--- START ---

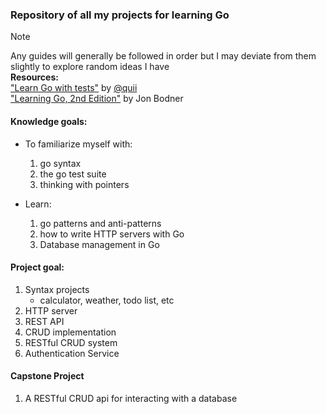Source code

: 
### Repository of all my projects for learning Go

> [!NOTE]
> Any guides will generally be followed in order but I may deviate from them slightly to explore random ideas I have<br>
> **Resources:**<br>
> ["Learn Go with tests"](https://quii.gitbook.io/learn-go-with-tests) by [@quii](https://x.com/quii)<br>
> ["Learning Go, 2nd Edition"](https://www.oreilly.com/library/view/learning-go-2nd/9781098139285/) by Jon Bodner


#### Knowledge goals:
- To familiarize myself with:
    1. go syntax 
    2. the go test suite
    3. thinking with pointers

- Learn:
    1. go patterns and anti-patterns
    2. how to write HTTP servers with Go
    3. Database management in Go

#### Project goal:
1. Syntax projects
    - calculator, weather, todo list, etc
2. HTTP server
3. REST API
4. CRUD implementation
5. RESTful CRUD system
6. Authentication Service

#### Capstone Project
1. A RESTful CRUD api for interacting with a database

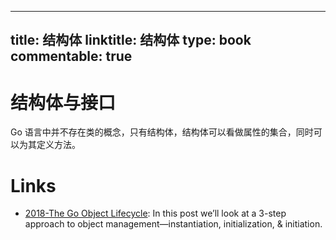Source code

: 
---
title: 结构体
linktitle: 结构体
type: book
commentable: true
---

# 结构体与接口

Go 语言中并不存在类的概念，只有结构体，结构体可以看做属性的集合，同时可以为其定义方法。

# Links

- [2018-The Go Object Lifecycle](https://middlemost.com/object-lifecycle/): In this post we’ll look at a 3-step approach to object management—instantiation, initialization, & initiation.

    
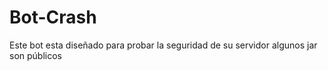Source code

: # Bot-Crash
Este bot esta diseñado para probar la seguridad de su servidor algunos jar son públicos
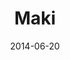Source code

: ---
title: Maki
date: 2014-06-20
tags: LoveLive!
image: https://lh5.googleusercontent.com/-OdYWUb6XO_g/U6MTHWdQSEI/AAAAAAAABWE/vbqfjA36uxA/s800/tumblr_n60irvZUaq1qanbs1o1_500.gif
---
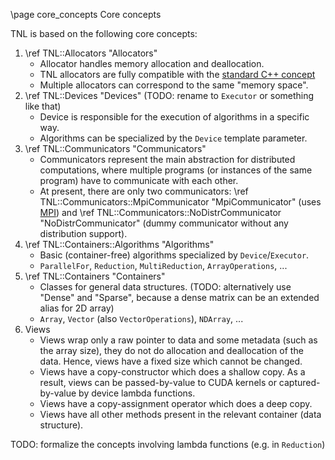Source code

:\page core_concepts  Core concepts

TNL is based on the following core concepts:

1. \ref TNL::Allocators "Allocators"
   - Allocator handles memory allocation and deallocation.
   - TNL allocators are fully compatible with the
     [standard C++ concept](https://en.cppreference.com/w/cpp/named_req/Allocator)
   - Multiple allocators can correspond to the same "memory space".
2. \ref TNL::Devices "Devices"
   (TODO: rename to `Executor` or something like that)
   - Device is responsible for the execution of algorithms in a specific way.
   - Algorithms can be specialized by the `Device` template parameter.
3. \ref TNL::Communicators "Communicators"
   - Communicators represent the main abstraction for distributed computations,
     where multiple programs (or instances of the same program) have to
     communicate with each other.
   - At present, there are only two communicators:
     \ref TNL::Communicators::MpiCommunicator "MpiCommunicator"
     (uses [MPI](https://en.wikipedia.org/wiki/Message_Passing_Interface)) and
     \ref TNL::Communicators::NoDistrCommunicator "NoDistrCommunicator"
     (dummy communicator without any distribution support).
4. \ref TNL::Containers::Algorithms "Algorithms"
   - Basic (container-free) algorithms specialized by `Device`/`Executor`.
   - `ParallelFor`, `Reduction`, `MultiReduction`, `ArrayOperations`, ...
5. \ref TNL::Containers "Containers"
   - Classes for general data structures.
     (TODO: alternatively use "Dense" and "Sparse", because a dense matrix can
     be an extended alias for 2D array)
   - `Array`, `Vector` (also `VectorOperations`), `NDArray`, ...
6. Views
   - Views wrap only a raw pointer to data and some metadata (such as the array
     size), they do not do allocation and deallocation of the data. Hence, views
     have a fixed size which cannot be changed.
   - Views have a copy-constructor which does a shallow copy. As a result, views
     can be passed-by-value to CUDA kernels or captured-by-value by device
     lambda functions.
   - Views have a copy-assignment operator which does a deep copy.
   - Views have all other methods present in the relevant container (data
     structure).

TODO: formalize the concepts involving lambda functions (e.g. in `Reduction`)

--- END ---

**ABOUT THIS EXERCISE:**
Do not include the images; transcribe the rest of the listing exactly.

**TASK OUTPUT:**
Source code

: 
### Repository of all my projects for learning Go

> [!NOTE]
> Any guides will generally be followed in order but I may deviate from them slightly to explore random ideas I have<br>
> **Resources:**<br>
> ["Learn Go with tests"](https://quii.gitbook.io/learn-go-with-tests) by [@quii](https://x.com/quii)<br>
> ["Learning Go, 2nd Edition"](https://www.oreilly.com/library/view/learning-go-2nd/9781098139285/) by Jon Bodner


#### Knowledge goals:
- To familiarize myself with:
    1. go syntax 
    2. the go test suite
    3. thinking with pointers

- Learn:
    1. go patterns and anti-patterns
    2. how to write HTTP servers with Go
    3. Database management in Go

#### Project goal:
1. Syntax projects
    - calculator, weather, todo list, etc
2. HTTP server
3. REST API
4. CRUD implementation
5. RESTful CRUD system
6. Authentication Service

#### Capstone Project
1. A RESTful CRUD api for interacting with a database

Source code

: 
---
title: 结构体
linktitle: 结构体
type: book
commentable: true
---

# 结构体与接口

Go 语言中并不存在类的概念，只有结构体，结构体可以看做属性的集合，同时可以为其定义方法。

# Links

- [2018-The Go Object Lifecycle](https://middlemost.com/object-lifecycle/): In this post we’ll look at a 3-step approach to object management—instantiation, initialization, & initiation.

    
Source code

: # Bot-Crash
Este bot esta diseñado para probar la seguridad de su servidor algunos jar son públicos
Source code

: ---
title: Maki
date: 2014-06-20
tags: LoveLive!
image: https://lh5.googleusercontent.com/-OdYWUb6XO_g/U6MTHWdQSEI/AAAAAAAABWE/vbqfjA36uxA/s800/tumblr_n60irvZUaq1qanbs1o1_500.gif
---
Source code

:\page core_concepts  Core concepts

TNL is based on the following core concepts:

1. \ref TNL::Allocators "Allocators"
   - Allocator handles memory allocation and deallocation.
   - TNL allocators are fully compatible with the
     [standard C++ concept](https://en.cppreference.com/w/cpp/named_req/Allocator)
   - Multiple allocators can correspond to the same "memory space".
2. \ref TNL::Devices "Devices"
   (TODO: rename to `Executor` or something like that)
   - Device is responsible for the execution of algorithms in a specific way.
   - Algorithms can be specialized by the `Device` template parameter.
3. \ref TNL::Communicators "Communicators"
   - Communicators represent the main abstraction for distributed computations,
     where multiple programs (or instances of the same program) have to
     communicate with each other.
   - At present, there are only two communicators:
     \ref TNL::Communicators::MpiCommunicator "MpiCommunicator"
     (uses [MPI](https://en.wikipedia.org/wiki/Message_Passing_Interface)) and
     \ref TNL::Communicators::NoDistrCommunicator "NoDistrCommunicator"
     (dummy communicator without any distribution support).
4. \ref TNL::Containers::Algorithms "Algorithms"
   - Basic (container-free) algorithms specialized by `Device`/`Executor`.
   - `ParallelFor`, `Reduction`, `MultiReduction`, `ArrayOperations`, ...
5. \ref TNL::Containers "Containers"
   - Classes for general data structures.
     (TODO: alternatively use "Dense" and "Sparse", because a dense matrix can
     be an extended alias for 2D array)
   - `Array`, `Vector` (also `VectorOperations`), `NDArray`, ...
6. Views
   - Views wrap only a raw pointer to data and some metadata (such as the array
     size), they do not do allocation and deallocation of the data. Hence, views
     have a fixed size which cannot be changed.
   - Views have a copy-constructor which does a shallow copy. As a result, views
     can be passed-by-value to CUDA kernels or captured-by-value by device
     lambda functions.
   - Views have a copy-assignment operator which does a deep copy.
   - Views have all other methods present in the relevant container (data
     structure).

TODO: formalize the concepts involving lambda functions (e.g. in `Reduction`)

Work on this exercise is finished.